Monday, 24 November 2025

II Semiotics Before Space: 3 Spacetime as a Phenomenon

If phenomena are inseparable from construal, then even spacetime itself is not a pre-existing stage. Relational ontology reveals that space and time are emergent phenomena, intelligible only through the relational distinctions we impose on potentials.

Spacetime as Relational Ordering

“Before” and “after,” here and there—these notions are not intrinsic features of the universe. They are constraints applied to a network of potentials, allowing us to organise and navigate them. Duration, distance, and direction emerge from patterns of relational differentiation, not from a pre-existing temporal or spatial backdrop.

The Relational Fabric

  • Objects and events are nodes in a network of potentialities, actualised through perspectival cuts.

  • Spacetime is the pattern of relations between these nodes, not an independent arena.

  • Temporal and spatial intuitions are tools of intelligibility, enabling a system to articulate relational potentials.

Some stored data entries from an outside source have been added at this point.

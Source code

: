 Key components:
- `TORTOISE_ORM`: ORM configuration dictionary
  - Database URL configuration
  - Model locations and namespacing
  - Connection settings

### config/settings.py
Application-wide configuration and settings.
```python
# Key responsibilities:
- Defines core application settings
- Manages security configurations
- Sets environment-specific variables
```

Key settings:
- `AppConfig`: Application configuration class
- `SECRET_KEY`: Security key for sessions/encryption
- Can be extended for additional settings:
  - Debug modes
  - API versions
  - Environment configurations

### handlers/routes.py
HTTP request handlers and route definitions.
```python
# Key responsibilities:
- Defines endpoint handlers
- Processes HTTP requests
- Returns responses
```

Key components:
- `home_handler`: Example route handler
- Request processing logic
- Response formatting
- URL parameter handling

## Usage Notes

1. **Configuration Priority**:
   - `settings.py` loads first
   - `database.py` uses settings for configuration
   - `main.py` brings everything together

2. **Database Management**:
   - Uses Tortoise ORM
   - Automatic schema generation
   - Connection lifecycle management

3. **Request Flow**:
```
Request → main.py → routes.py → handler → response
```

Implications for Cosmology

  • The “early universe” is not a matter of events unfolding in pre-existing space.

  • Expansion, evolution, and structure formation are emergent patterns of relational actualisation, intelligible only in the context of relational cuts.

  • Physical laws and mathematical structures are metaphenomena, constraints that shape what becomes intelligible.

By understanding spacetime as a phenomenon, we see that the universe does not exist independently of relational meaning. It emerges, intelligibly, only through the act of construal itself.